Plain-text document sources

#####

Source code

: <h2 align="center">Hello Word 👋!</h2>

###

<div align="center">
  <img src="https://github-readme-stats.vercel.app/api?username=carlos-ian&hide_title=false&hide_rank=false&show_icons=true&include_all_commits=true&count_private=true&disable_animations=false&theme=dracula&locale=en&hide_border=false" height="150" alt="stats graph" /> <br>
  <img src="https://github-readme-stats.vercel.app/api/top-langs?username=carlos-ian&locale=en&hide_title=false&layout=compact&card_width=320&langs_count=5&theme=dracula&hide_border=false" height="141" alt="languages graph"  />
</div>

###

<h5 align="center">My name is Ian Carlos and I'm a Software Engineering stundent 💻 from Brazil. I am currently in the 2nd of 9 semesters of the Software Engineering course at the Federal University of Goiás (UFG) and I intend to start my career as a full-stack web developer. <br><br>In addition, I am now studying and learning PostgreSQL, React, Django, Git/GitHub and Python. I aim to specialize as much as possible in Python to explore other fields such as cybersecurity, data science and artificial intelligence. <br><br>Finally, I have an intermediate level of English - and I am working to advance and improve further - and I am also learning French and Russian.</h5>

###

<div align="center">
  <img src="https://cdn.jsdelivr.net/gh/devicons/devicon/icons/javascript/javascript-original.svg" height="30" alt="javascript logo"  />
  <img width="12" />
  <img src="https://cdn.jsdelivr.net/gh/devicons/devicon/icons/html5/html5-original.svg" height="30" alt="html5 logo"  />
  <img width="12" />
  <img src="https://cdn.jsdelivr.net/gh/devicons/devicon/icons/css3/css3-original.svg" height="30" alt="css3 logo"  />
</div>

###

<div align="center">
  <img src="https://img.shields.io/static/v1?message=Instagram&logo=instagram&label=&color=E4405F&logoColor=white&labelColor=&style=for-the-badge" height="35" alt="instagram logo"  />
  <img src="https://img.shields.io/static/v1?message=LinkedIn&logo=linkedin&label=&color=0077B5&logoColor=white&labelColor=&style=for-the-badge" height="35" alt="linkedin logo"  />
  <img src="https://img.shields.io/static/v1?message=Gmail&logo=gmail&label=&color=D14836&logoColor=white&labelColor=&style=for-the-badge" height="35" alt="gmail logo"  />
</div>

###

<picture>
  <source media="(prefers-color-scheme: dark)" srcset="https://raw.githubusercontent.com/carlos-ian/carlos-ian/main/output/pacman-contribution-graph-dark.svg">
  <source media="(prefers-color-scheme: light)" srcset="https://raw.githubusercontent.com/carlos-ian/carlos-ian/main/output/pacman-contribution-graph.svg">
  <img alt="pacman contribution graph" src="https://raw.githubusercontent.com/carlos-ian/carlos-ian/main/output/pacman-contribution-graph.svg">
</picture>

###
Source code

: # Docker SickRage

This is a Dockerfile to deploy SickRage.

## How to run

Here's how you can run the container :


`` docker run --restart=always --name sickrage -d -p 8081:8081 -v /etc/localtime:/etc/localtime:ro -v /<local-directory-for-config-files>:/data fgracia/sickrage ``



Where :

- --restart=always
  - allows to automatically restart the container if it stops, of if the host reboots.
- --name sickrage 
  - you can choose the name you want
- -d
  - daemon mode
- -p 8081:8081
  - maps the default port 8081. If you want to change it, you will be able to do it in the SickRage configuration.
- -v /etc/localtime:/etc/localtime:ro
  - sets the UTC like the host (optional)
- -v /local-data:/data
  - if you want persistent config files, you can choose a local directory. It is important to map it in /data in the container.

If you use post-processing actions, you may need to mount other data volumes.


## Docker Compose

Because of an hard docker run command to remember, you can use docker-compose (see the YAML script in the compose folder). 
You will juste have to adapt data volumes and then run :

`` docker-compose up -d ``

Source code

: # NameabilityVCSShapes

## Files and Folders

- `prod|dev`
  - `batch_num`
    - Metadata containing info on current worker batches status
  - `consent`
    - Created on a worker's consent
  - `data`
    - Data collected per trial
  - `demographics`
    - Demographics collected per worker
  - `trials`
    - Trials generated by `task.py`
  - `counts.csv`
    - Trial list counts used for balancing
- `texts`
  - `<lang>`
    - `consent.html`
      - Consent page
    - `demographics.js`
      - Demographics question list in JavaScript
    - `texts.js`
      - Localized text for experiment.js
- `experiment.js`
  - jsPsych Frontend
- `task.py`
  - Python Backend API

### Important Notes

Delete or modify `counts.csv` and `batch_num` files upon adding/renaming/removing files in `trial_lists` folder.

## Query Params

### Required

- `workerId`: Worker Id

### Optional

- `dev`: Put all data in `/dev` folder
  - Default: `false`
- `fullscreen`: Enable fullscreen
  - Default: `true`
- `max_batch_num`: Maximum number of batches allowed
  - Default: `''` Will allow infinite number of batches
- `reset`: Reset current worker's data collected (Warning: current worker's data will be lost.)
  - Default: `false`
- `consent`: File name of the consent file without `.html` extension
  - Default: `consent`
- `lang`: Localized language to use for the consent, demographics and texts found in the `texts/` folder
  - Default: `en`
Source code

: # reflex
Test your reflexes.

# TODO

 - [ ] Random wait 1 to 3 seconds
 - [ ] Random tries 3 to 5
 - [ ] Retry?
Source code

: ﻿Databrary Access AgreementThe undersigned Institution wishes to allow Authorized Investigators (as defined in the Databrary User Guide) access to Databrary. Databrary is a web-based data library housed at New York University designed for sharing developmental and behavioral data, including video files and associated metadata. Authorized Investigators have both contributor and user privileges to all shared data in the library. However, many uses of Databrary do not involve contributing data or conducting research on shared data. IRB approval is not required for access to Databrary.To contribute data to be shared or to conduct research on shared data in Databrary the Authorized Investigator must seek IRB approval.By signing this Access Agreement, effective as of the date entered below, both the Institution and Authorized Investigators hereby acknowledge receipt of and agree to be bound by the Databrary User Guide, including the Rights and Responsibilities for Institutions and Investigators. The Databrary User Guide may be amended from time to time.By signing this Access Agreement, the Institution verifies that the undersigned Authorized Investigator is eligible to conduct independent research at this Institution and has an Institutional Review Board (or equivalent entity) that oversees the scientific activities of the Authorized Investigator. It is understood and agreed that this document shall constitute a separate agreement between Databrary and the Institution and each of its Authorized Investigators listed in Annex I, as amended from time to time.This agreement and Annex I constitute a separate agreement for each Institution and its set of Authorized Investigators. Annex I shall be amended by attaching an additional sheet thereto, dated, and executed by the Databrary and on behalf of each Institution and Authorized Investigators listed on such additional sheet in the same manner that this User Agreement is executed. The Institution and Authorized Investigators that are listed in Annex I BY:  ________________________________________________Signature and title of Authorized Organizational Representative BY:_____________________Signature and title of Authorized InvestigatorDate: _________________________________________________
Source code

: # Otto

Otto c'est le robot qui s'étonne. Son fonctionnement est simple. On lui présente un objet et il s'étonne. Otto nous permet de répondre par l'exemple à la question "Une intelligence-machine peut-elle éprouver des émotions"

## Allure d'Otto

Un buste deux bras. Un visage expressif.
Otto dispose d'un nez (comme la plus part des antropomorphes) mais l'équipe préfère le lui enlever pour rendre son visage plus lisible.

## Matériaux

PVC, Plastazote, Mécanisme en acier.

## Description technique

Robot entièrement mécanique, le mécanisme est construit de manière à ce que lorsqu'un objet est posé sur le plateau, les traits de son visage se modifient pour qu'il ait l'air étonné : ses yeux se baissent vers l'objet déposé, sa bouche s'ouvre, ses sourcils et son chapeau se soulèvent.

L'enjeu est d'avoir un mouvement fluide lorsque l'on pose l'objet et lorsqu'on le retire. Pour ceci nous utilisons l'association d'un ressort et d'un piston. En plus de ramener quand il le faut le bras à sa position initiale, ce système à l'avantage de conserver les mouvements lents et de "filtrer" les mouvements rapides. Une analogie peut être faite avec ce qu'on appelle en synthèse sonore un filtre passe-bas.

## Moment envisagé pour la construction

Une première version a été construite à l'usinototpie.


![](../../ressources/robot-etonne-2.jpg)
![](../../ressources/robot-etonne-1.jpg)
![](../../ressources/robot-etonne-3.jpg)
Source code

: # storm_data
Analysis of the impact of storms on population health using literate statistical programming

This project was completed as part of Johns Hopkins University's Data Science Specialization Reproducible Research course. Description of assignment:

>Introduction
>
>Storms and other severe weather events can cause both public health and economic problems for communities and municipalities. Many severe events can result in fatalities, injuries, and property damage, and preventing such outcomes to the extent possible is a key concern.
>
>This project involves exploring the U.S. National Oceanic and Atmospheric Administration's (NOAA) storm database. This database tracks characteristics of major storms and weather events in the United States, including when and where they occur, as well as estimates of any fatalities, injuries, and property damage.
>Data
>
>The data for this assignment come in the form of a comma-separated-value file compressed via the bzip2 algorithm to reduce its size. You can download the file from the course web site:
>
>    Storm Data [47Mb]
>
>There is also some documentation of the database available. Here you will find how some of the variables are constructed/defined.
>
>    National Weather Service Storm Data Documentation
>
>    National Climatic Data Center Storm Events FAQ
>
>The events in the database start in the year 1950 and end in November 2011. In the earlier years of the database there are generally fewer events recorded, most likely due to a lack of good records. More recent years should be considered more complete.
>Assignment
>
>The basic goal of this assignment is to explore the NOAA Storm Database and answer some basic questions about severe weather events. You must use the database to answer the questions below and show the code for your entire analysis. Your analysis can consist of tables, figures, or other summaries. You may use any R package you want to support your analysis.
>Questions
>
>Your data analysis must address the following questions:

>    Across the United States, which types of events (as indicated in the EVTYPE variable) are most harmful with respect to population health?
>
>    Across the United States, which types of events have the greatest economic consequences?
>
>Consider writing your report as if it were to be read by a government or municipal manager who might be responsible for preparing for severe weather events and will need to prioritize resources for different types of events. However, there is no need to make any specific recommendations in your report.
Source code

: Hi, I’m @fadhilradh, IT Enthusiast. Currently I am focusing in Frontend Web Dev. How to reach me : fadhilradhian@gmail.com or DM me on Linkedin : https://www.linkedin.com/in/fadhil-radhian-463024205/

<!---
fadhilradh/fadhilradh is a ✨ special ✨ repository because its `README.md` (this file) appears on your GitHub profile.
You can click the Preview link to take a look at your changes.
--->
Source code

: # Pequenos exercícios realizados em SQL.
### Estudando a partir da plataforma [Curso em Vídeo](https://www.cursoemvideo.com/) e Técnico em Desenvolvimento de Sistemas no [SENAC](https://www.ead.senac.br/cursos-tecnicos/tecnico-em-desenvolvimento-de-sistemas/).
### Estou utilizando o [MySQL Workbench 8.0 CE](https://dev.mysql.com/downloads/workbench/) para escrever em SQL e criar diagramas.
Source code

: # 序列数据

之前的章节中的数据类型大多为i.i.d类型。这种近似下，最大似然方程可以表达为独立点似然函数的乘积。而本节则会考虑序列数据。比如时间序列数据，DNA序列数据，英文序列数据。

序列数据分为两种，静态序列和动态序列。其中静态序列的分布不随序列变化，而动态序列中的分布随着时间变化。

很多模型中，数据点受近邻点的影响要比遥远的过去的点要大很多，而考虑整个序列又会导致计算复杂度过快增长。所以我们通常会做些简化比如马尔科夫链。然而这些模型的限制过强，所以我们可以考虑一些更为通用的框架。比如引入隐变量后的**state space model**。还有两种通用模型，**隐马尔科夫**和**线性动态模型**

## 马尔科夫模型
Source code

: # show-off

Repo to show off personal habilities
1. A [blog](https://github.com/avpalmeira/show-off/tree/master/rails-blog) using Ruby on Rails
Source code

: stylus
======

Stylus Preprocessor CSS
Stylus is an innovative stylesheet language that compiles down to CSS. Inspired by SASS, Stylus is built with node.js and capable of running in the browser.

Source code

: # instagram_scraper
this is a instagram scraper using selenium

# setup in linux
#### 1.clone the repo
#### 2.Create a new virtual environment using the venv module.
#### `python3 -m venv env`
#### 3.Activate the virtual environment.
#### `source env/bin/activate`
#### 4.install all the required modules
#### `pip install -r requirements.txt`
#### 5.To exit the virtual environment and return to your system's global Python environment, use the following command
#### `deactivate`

#####

WHAT TO WORK ON
In the entries above, find each line with the word "etonne" and return it.

EXERCISE ANSWER
![](../../ressources/robot-etonne-2.jpg)
![](../../ressources/robot-etonne-1.jpg)
![](../../ressources/robot-etonne-3.jpg)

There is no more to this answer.